L’utilisation de notre typologie pour le codage des erreurs d’étudiants a aussi révélé certains problèmes d’ordre méthodologique, le plus frappant étant sans doute la difficulté à classer les problèmes de sens à l’aide de nos classes d’erreurs sémantiques. Ces classes, pourtant solidement justifiables d’un point de vue lexicologique – et à première vue intéressantes dans une perspective d’intervention didactique – se sont avérées peu opérationnelles pour départager les problèmes rencontrés dans notre corpus. Nous reviendrons sur ce point à la section 3.2.

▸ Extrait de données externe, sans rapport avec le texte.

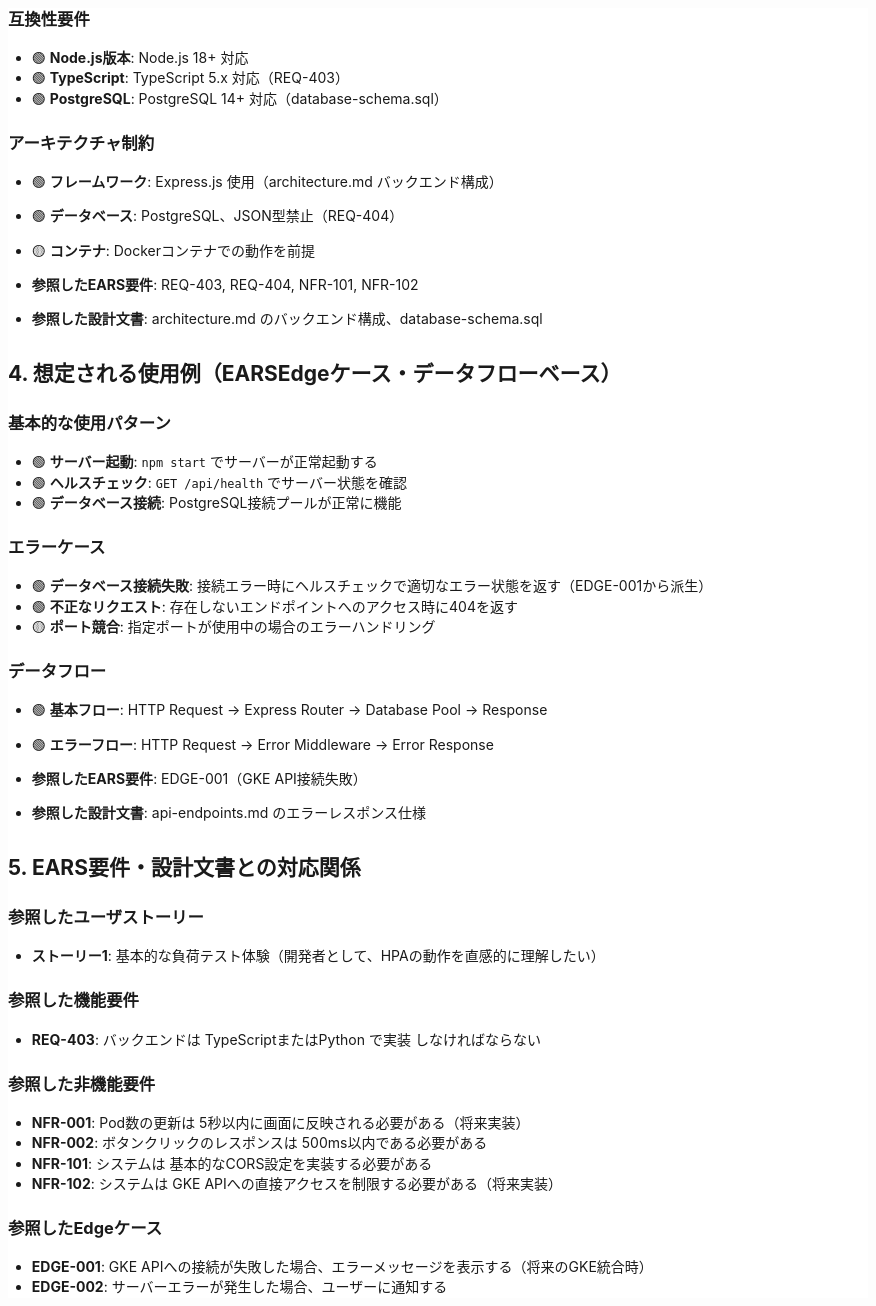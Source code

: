 ### 互換性要件
- 🟢 **Node.js版本**: Node.js 18+ 対応
- 🟢 **TypeScript**: TypeScript 5.x 対応（REQ-403）
- 🟢 **PostgreSQL**: PostgreSQL 14+ 対応（database-schema.sql）

### アーキテクチャ制約
- 🟢 **フレームワーク**: Express.js 使用（architecture.md バックエンド構成）
- 🟢 **データベース**: PostgreSQL、JSON型禁止（REQ-404）
- 🟡 **コンテナ**: Dockerコンテナでの動作を前提

- **参照したEARS要件**: REQ-403, REQ-404, NFR-101, NFR-102
- **参照した設計文書**: architecture.md のバックエンド構成、database-schema.sql

## 4. 想定される使用例（EARSEdgeケース・データフローベース）

### 基本的な使用パターン
- 🟢 **サーバー起動**: `npm start` でサーバーが正常起動する
- 🟢 **ヘルスチェック**: `GET /api/health` でサーバー状態を確認
- 🟢 **データベース接続**: PostgreSQL接続プールが正常に機能

### エラーケース
- 🟢 **データベース接続失敗**: 接続エラー時にヘルスチェックで適切なエラー状態を返す（EDGE-001から派生）
- 🟢 **不正なリクエスト**: 存在しないエンドポイントへのアクセス時に404を返す
- 🟡 **ポート競合**: 指定ポートが使用中の場合のエラーハンドリング

### データフロー
- 🟢 **基本フロー**: HTTP Request → Express Router → Database Pool → Response
- 🟢 **エラーフロー**: HTTP Request → Error Middleware → Error Response

- **参照したEARS要件**: EDGE-001（GKE API接続失敗）
- **参照した設計文書**: api-endpoints.md のエラーレスポンス仕様

## 5. EARS要件・設計文書との対応関係

### 参照したユーザストーリー
- **ストーリー1**: 基本的な負荷テスト体験（開発者として、HPAの動作を直感的に理解したい）

### 参照した機能要件
- **REQ-403**: バックエンドは TypeScriptまたはPython で実装 しなければならない

### 参照した非機能要件
- **NFR-001**: Pod数の更新は 5秒以内に画面に反映される必要がある（将来実装）
- **NFR-002**: ボタンクリックのレスポンスは 500ms以内である必要がある
- **NFR-101**: システムは 基本的なCORS設定を実装する必要がある
- **NFR-102**: システムは GKE APIへの直接アクセスを制限する必要がある（将来実装）

### 参照したEdgeケース
- **EDGE-001**: GKE APIへの接続が失敗した場合、エラーメッセージを表示する（将来のGKE統合時）
- **EDGE-002**: サーバーエラーが発生した場合、ユーザーに通知する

Par ailleurs, le fait que la grille proposée dans notre mémoire de maitrise contienne une classe d’erreurs propre aux locutions (« non‐respect du caractère figé d’une locution ») nous semble aujourd’hui problématique; ce traitement particulier n’est pas justifié dans la mesure où les locutions sont aussi des UL qui possèdent des caractéristiques similaires à celles des lexèmes. Cette classe d’erreurs regroupait notamment les problèmes relatifs à la déformation de la locution (par exemple par le remplacement d’un terme de l’expression par un synonyme), que nous classerions maintenant parmi les problèmes formels avec les barbarismes. Les autres problèmes étiquetés « non‐respect du caractère figé d’une locution » étaient liés à la transgression de propriétés de combinatoire qui peuvent aussi s’appliquer aux lexèmes : invariabilité, impossibilité de la passivation, non‐respect du genre nominal, etc. Par conséquent, nous croyons qu’il n’est pas pertinent de traiter à part les problèmes de locutions, même s’il sera bien sûr intéressant de vérifier si certaines transgressions sont plus fréquentes avec ce type d’UL.
Finalement, la question du double codage, c’est‐à‐dire le fait pour une erreur de pouvoir appartenir à plus d’une des classes de la typologie, avait aussi attiré notre attention et sera traitée dans notre méthodologie (section VII‐3.1.2).